On 11/4/10 10:41 PM, Richard O'Keefe wrote:
>
> On 5/11/2010, at 12:52 AM, Paulo Sérgio Almeida wrote:
>
>> Hi Robert,
>>
>> there is a point on which I do not agree; when you say:
>>
>> On 11/4/10 10:46 AM, Robert Virding wrote:
>>
>>> - I think that having immutable data even within only one process is a big win. Having mutable data gives you all the problems of global data. Immutable data makes it much easier to keep track of what is happening with your data, which is always a Big Win.
>>
>> I would say that having mutable data gives us SOME problems, but much LESS than when we have global mutable data.
>
> The difficulty is with aliasing.  Data don't have to be global to be aliased.

Yes, aliasing is the bane of imperative languages. But ... (see below)

>
> It *is* possible to have a language that looks and feels like an imperative
> language but which is largely free of such problems.  The original design of
> Euclid springs to mind.  Quoting "Early Experiences with Euclid":

If only it was that easy. In those times, the worry was about aliasing 
involving variables (e.g. a parameter of a function and a global 
variable). Dynamic allocation was not pervasive as now. With the present 
use of objects and passing references, things become much worse. Many 
people (including myself) have tried to do something about it. There are 
experimental proposals, like ownership types, confined types, etc. But 
we have not won the battle yet.

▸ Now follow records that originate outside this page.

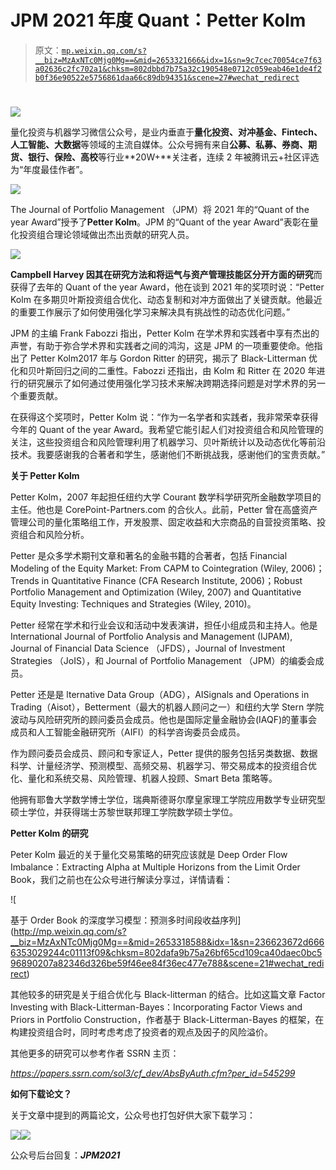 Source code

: # JPM 2021 年度 Quant：Petter Kolm

> 原文：[`mp.weixin.qq.com/s?__biz=MzAxNTc0Mjg0Mg==&mid=2653321666&idx=1&sn=9c7cec70054ce7f63a02636c2fc702a1&chksm=802dbbd7b75a32c190548e0712c059eab46e1de4f2b0f36e90522e5756861daa66c89db94351&scene=27#wechat_redirect`](http://mp.weixin.qq.com/s?__biz=MzAxNTc0Mjg0Mg==&mid=2653321666&idx=1&sn=9c7cec70054ce7f63a02636c2fc702a1&chksm=802dbbd7b75a32c190548e0712c059eab46e1de4f2b0f36e90522e5756861daa66c89db94351&scene=27#wechat_redirect)

# 

![](img/817c601fc026ccfe2ee840069c1e016b.png)

量化投资与机器学习微信公众号，是业内垂直于**量化投资、对冲基金、Fintech、人工智能、大数据**等领域的主流自媒体。公众号拥有来自**公募、私募、券商、期货、银行、保险、高校**等行业**20W+**关注者，连续 2 年被腾讯云+社区评选为“年度最佳作者”。

![](img/06612b1a6fb8a2c94d5db2c8c81b803d.png)

The Journal of Portfolio Management （JPM）将 2021 年的“Quant of the year Award”授予了**Petter Kolm**。JPM 的“Quant of the year Award”表彰在量化投资组合理论领域做出杰出贡献的研究人员。

![](img/eb296612416b216f400a44d79925dc11.png)

**Campbell Harvey 因其在研究方法和将运气与资产管理技能区分开方面的研究**而获得了去年的 Quant of the year Award，他在谈到 2021 年的奖项时说：“Petter Kolm 在多期贝叶斯投资组合优化、动态复制和对冲方面做出了关键贡献。他最近的重要工作展示了如何使用强化学习来解决具有挑战性的动态优化问题。”

JPM 的主编 Frank Fabozzi 指出，Petter Kolm 在学术界和实践者中享有杰出的声誉，有助于弥合学术界和实践者之间的鸿沟，这是 JPM 的一项重要使命。他指出了 Petter Kolm2017 年与 Gordon Ritter 的研究，揭示了 Black-Litterman 优化和贝叶斯回归之间的二重性。Fabozzi 还指出，由 Kolm 和 Ritter 在 2020 年进行的研究展示了如何通过使用强化学习技术来解决跨期选择问题是对学术界的另一个重要贡献。

在获得这个奖项时，Petter Kolm 说：“作为一名学者和实践者，我非常荣幸获得今年的 Quant of the year Award。我希望它能引起人们对投资组合和风险管理的关注，这些投资组合和风险管理利用了机器学习、贝叶斯统计以及动态优化等前沿技术。我要感谢我的合著者和学生，感谢他们不断挑战我，感谢他们的宝贵贡献。”

**关于 Petter Kolm**

Petter Kolm，2007 年起担任纽约大学 Courant 数学科学研究所金融数学项目的主任。他也是 CorePoint-Partners.com 的合伙人。此前，Petter 曾在高盛资产管理公司的量化策略组工作，开发股票、固定收益和大宗商品的自营投资策略、投资组合和风险分析。

Petter 是众多学术期刊文章和著名的金融书籍的合著者，包括 Financial Modeling of the Equity Market: From CAPM to Cointegration (Wiley, 2006)；Trends in Quantitative Finance (CFA Research Institute, 2006)；Robust Portfolio Management and Optimization (Wiley, 2007) and Quantitative Equity Investing: Techniques and Strategies (Wiley, 2010)。

Petter 经常在学术和行业会议和活动中发表演讲，担任小组成员和主持人。他是 International Journal of Portfolio Analysis and Management (IJPAM), Journal of Financial Data Science （JFDS），Journal of Investment Strategies （JoIS），和 Journal of Portfolio Management （JPM）的编委会成员。

Petter 还是是 lternative Data Group（ADG），AISignals and Operations in Trading（Aisot），Betterment（最大的机器人顾问之一）和纽约大学 Stern 学院波动与风险研究所的顾问委员会成员。他也是国际定量金融协会(IAQF)的董事会成员和人工智能金融研究所（AIFI）的科学咨询委员会成员。

作为顾问委员会成员、顾问和专家证人，Petter 提供的服务包括另类数据、数据科学、计量经济学、预测模型、高频交易、机器学习、带交易成本的投资组合优化、量化和系统交易、风险管理、机器人投顾、Smart Beta 策略等。

他拥有耶鲁大学数学博士学位，瑞典斯德哥尔摩皇家理工学院应用数学专业研究型硕士学位，并获得瑞士苏黎世联邦理工学院数学硕士学位。

**Petter Kolm 的研究**

Peter Kolm 最近的关于量化交易策略的研究应该就是 Deep Order Flow Imbalance：Extracting Alpha at Multiple Horizons from the Limit Order Book，我们之前也在公众号进行解读分享过，详情请看：

![

基于 Order Book 的深度学习模型：预测多时间段收益序列](http://mp.weixin.qq.com/s?__biz=MzAxNTc0Mjg0Mg==&mid=2653318588&idx=1&sn=236623672d6666353029244c01113f09&chksm=802dafa9b75a26bf65cd109ca40daec0bc596890207a82346d326be59f46ee84f36ec477e788&scene=21#wechat_redirect) 

其他较多的研究是关于组合优化与 Black-litterman 的结合。比如这篇文章 Factor Investing with Black-Litterman-Bayes：Incorporating Factor Views and Priors in Portfolio Construction，作者基于 Black-Litterman-Bayes 的框架，在构建投资组合时，同时考虑考虑了投资者的观点及因子的风险溢价。

其他更多的研究可以参考作者 SSRN 主页：

*https://papers.ssrn.com/sol3/cf_dev/AbsByAuth.cfm?per_id=545299*

**如何下载论文？**

关于文章中提到的两篇论文，公众号也打包好供大家下载学习：

![](img/db10b312336a77c899bbfe27a3941800.png)![](img/f3d3ba36ec5cfc203ccc30bfee102f01.png)

公众号后台回复：***JPM2021***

Mainstream languages lack proper support 
to deal with aliasing.

>
> 	In Euclid it is illegal to have two identifiers that both name the
> 	same variable in a scope.  This means, for example, that it is
> 	illegal to call a procedure with a variable actual parameter
> 	which is also imported by the procedure, or for any two variable
> 	actual parameters to a procedure to specify the same variable.
> 	The imports clause makes it easy for the compiler to check for non-aliasing.
>
> 	The non-aliasing rule effectively eliminates a large class of
> 	particularly insidious programming errors.  A common example is the
> 	accidental passing of an element of an array to a procedure which
> 	changes the same array directly.  In this situation the value of
> 	the actual parameter changes unexpectedly as a result of an
> 	assignment to an element of the global array.
>
> 	This kind of bug can be very costly in debugging time, as we
> 	discovered early in the compiler project.  In the bootstrap and
> 	testing phase of the project, a particularly puzzling bug was
> 	encountered.  An entry in the compiler's symbol table was being
> 	changed without ever being assigned to (as was verified by a
> 	trace).  This problem, which was due to an accidental parameter
> 	alias, took almost a week of programmer effort to find.  The
> 	preliminary version of the compiler which we were then using
> 	did not implement non-alias checking.  Had it been implemented,
> 	the compiler would have detected the potential problem when the
> 	program was first compiled and thereby saved us a full week of
> 	programmer time.
>
> Note that this was nothing to do with *globality* of data, just the
> combination of mutability and sharing.

Yes ...

>
> Now here's the cute thing.  There was a Xerox paper that showed that
> the constraints on aliasing that made Euclid safe meant that it could
> be read as syntactic sugar for a functional language!
>
>> I (and others) think there is a place for a middle-ground where processes give us locality, allowing a divid-and-conquer of the global problem into simple parts, where the data in a given process is manageable, but where if the algorithm calls for mutable data then we should be able to use it. All the nasty problems of shared memory concurrency (from the programmer's point of view) have already disappeared when we have only per-process mutable data as opposed to global mutable data.
>
> The nasty problems of shared memory *concurrency* disappear, true;

This is what I meant.

> the nasty problems of shared memory *mutability* do not.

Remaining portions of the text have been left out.